The provisional data shows that in 2020, 4,192 Texans are estimated to have lost their lives from a drug overdose. The majority of those deaths are tied to opioid or synthetic opioid use.
Richard Bradshaw is the executive director of Central Texas Harm Reduction, an organization that goes directly to local drug users to provide them with resources to prevent overdoses, such as opioid blocker Narcan, also known as naloxone.
He said people need to change the stereotypes they sometimes have about drug users.
"Oh, someone does drugs because they're a bad person. When really, there's a number of psychological, social and biological factors that put someone at increased risk for substance use disorder," Bradshaw said.

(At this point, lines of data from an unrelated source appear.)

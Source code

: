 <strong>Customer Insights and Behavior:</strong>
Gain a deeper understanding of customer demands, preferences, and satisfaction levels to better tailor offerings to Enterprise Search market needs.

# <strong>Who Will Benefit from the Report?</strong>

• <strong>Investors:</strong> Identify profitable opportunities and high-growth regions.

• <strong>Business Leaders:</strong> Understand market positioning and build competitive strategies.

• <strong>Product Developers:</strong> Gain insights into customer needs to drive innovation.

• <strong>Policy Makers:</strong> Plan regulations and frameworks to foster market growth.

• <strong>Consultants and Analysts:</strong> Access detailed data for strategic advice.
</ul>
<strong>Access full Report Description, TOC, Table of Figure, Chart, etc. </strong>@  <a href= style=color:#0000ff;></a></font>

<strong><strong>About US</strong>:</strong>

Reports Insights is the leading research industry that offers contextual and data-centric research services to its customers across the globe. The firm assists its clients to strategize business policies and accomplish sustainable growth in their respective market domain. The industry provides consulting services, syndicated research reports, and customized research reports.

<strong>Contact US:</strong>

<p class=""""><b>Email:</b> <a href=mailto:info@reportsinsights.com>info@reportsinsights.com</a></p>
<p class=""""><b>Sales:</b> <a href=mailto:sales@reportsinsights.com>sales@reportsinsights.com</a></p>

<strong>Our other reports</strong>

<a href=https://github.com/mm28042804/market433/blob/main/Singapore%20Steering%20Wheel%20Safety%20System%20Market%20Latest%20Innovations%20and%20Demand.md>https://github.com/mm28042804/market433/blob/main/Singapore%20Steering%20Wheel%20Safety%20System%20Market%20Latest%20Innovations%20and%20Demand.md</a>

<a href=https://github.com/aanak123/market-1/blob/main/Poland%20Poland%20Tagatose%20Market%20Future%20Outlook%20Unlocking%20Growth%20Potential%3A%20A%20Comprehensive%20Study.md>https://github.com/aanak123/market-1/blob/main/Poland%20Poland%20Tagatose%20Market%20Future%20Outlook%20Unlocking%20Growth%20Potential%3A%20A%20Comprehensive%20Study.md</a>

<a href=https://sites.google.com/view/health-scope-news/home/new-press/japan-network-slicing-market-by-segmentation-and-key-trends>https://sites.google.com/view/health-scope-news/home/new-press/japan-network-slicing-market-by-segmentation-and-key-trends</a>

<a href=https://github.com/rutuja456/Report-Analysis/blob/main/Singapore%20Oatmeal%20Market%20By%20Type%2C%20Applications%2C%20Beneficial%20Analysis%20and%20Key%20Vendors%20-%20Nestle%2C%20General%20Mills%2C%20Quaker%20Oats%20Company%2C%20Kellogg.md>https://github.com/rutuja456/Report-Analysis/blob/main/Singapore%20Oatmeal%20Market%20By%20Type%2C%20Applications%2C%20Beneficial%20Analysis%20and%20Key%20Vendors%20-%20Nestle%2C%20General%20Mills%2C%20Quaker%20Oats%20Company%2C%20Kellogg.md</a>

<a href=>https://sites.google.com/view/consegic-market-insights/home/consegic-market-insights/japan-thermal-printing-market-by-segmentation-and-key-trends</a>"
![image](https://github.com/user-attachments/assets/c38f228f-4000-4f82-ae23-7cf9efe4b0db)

Not all overdoses start with drug addiction. A major contributor to overdose deaths is drugs containing the synthetic opioid fentanyl. It can be enough to kill someone on their first use.
"If the alcohol supply in America was contaminated with fentanyl, by the end of the afternoon tomorrow, the US government would've invested so much money into a PSA campaign to warn people," Bradshaw said, discussing the difference in the way alcohol and drug use are currently approached.
Kristen Alderman, who spent years in recovery from drug addiction in Waco and now works for a prison ministry in Houston, says education is one of the keys to preventing overdose.
"Just having people out there trying to get people help," she said. "There's so many people out there that don't know there's help."
She said working with those in recovery has helped her in her own recovery.
"It honestly has kept me sober seeing other people overcome obstacles, and just seeing the pain people go through in recovery," Alderman said, "It just really fuels you to do more."
Bradshaw, who has also suffered from substance abuse in the past, said his organization hopes to give people the tools and education he could have used when he was younger.
"I needed help from a shame-free, non-judgmental standpoint," he said. "Where someone could sit down with me and value me as a human. And not as a drug addict that deserved to die."